» **PROBLEM REQUIREMENTS**:
The entries below must be copied exactly as they are.

──────────

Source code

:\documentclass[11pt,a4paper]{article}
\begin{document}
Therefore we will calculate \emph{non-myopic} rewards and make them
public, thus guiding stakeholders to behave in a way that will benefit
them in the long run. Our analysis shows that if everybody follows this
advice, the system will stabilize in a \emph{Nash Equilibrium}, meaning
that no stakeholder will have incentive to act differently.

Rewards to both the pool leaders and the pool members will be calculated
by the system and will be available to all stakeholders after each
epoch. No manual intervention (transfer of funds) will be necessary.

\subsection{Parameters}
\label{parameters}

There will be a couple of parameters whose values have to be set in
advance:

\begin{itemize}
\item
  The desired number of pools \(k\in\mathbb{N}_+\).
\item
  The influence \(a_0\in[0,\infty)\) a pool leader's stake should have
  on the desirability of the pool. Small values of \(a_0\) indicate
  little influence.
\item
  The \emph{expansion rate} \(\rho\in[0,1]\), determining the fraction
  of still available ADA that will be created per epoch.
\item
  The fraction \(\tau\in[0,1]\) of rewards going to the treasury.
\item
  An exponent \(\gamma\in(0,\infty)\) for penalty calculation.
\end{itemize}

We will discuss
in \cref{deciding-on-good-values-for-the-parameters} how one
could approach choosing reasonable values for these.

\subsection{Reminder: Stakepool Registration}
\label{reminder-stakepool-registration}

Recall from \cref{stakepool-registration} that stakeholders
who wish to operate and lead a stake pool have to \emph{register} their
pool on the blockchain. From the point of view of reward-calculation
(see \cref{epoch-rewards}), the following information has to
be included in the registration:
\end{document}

──────────

» **TASK RESULT**:
Source code

:\documentclass[11pt,a4paper]{article}
\begin{document}
Therefore we will calculate \emph{non-myopic} rewards and make them
public, thus guiding stakeholders to behave in a way that will benefit
them in the long run. Our analysis shows that if everybody follows this
advice, the system will stabilize in a \emph{Nash Equilibrium}, meaning
that no stakeholder will have incentive to act differently.

Rewards to both the pool leaders and the pool members will be calculated
by the system and will be available to all stakeholders after each
epoch. No manual intervention (transfer of funds) will be necessary.

\subsection{Parameters}
\label{parameters}

There will be a couple of parameters whose values have to be set in
advance:

\begin{itemize}
\item
  The desired number of pools \(k\in\mathbb{N}_+\).
\item
  The influence \(a_0\in[0,\infty)\) a pool leader's stake should have
  on the desirability of the pool. Small values of \(a_0\) indicate
  little influence.
\item
  The \emph{expansion rate} \(\rho\in[0,1]\), determining the fraction
  of still available ADA that will be created per epoch.
\item
  The fraction \(\tau\in[0,1]\) of rewards going to the treasury.
\item
  An exponent \(\gamma\in(0,\infty)\) for penalty calculation.
\end{itemize}

We will discuss
in \cref{deciding-on-good-values-for-the-parameters} how one
could approach choosing reasonable values for these.

\subsection{Reminder: Stakepool Registration}
\label{reminder-stakepool-registration}

Recall from \cref{stakepool-registration} that stakeholders
who wish to operate and lead a stake pool have to \emph{register} their
pool on the blockchain. From the point of view of reward-calculation
(see \cref{epoch-rewards}), the following information has to
be included in the registration:
\end{document}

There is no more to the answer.